After running the docker build . command, Docker initiates the process of creating an image based on the instructions specified in the Dockerfile. Below, lets outline the detailed steps involved in this process.

The first step involves sending the build context to the Docker daemon. The build context includes all files and directories that will be used during the build process. In this case, the context is quite small, only 3.072kB, as it only contains the Dockerfile and the takbir.txt file.

The build process starts with the instruction FROM python:3.9-slim, which sets the base image for the build. Since this image is not already present on the local machine, Docker pulls it from the Docker Hub repository.
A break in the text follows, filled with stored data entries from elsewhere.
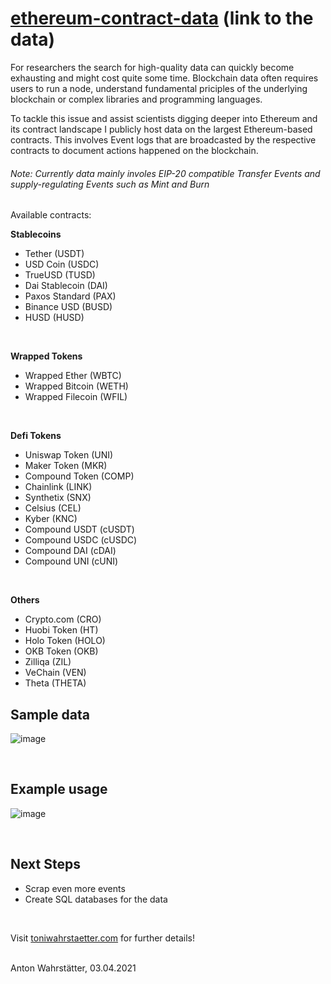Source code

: # [ethereum-contract-data](https://toniwahrstaetter.com/data.html) (link to the data)
For researchers the search for high-quality data can quickly become exhausting and might cost quite some time. 
Blockchain data often requires users to run a node, understand fundamental priciples of the underlying blockchain or complex libraries and programming languages.

To tackle this issue and assist scientists digging deeper into Ethereum and its contract landscape I publicly host data on the largest Ethereum-based contracts.
This involves Event logs that are broadcasted by the respective contracts to document actions happened on the blockchain.

###### Note: Currently data mainly involes EIP-20 compatible Transfer Events and supply-regulating Events such as Mint and Burn

Available contracts:

**Stablecoins**
* Tether (USDT)
* USD Coin (USDC)
* TrueUSD (TUSD)
* Dai Stablecoin (DAI)
* Paxos Standard (PAX)
* Binance USD (BUSD)
* HUSD (HUSD)
</br>

**Wrapped Tokens**
* Wrapped Ether (WBTC)
* Wrapped Bitcoin (WETH)
* Wrapped Filecoin (WFIL)
</br>

**Defi Tokens**
* Uniswap Token (UNI)
* Maker Token (MKR)
* Compound Token (COMP)
* Chainlink (LINK)
* Synthetix (SNX)
* Celsius (CEL)
* Kyber (KNC)
* Compound USDT (cUSDT)
* Compound USDC (cUSDC)
* Compound DAI (cDAI)
* Compound UNI (cUNI)

</br>

**Others**
* Crypto.com (CRO)
* Huobi Token (HT)
* Holo Token (HOLO)
* OKB Token (OKB)
* Zilliqa (ZIL)
* VeChain (VEN)
* Theta (THETA)


## Sample data

![image](https://user-images.githubusercontent.com/51536394/113480864-dbe2a100-9496-11eb-864b-00db4199eba2.png)

<br />

## Example usage

![image](https://ethereum-datahub.s3.eu-central-1.amazonaws.com/graphs/stablecoin_transfers_for-git.png?)


<br />

## Next Steps
* Scrap even more events
* Create SQL databases for the data

<br />


Visit [toniwahrstaetter.com](https://toniwahrstaetter.com/) for further details!
<br/><br/>

Anton Wahrstätter, 03.04.2021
The output shows five layers being downloaded (24c63b8dcb66, e7a43413405, cdae7c163d4, cb40e615cf98, 06ff06197436), which are different parts of the base image. After all layers are pulled, the image is verified by its digest (sha256:088d9217202188598aac37f8db0929345e124a82134ac66b8bb50ee9750b045b), ensuring its integrity. This step completes with the base image being ready, indicated by the image ID 182cc99a2af6.

The second instruction is WORKDIR /kcnaiamh, which sets the working directory inside the container to /kcnaiamh. Docker creates a temporary container to execute this instruction and then removes the container once the instruction is successfully applied, resulting in the intermediate image ID 9b8cc55094ae.

The third step is COPY takbir.txt ., which copies the takbir.txt file from the build context to the current working directory inside the image. The resulting intermediate image is identified by 05b93a68ab95.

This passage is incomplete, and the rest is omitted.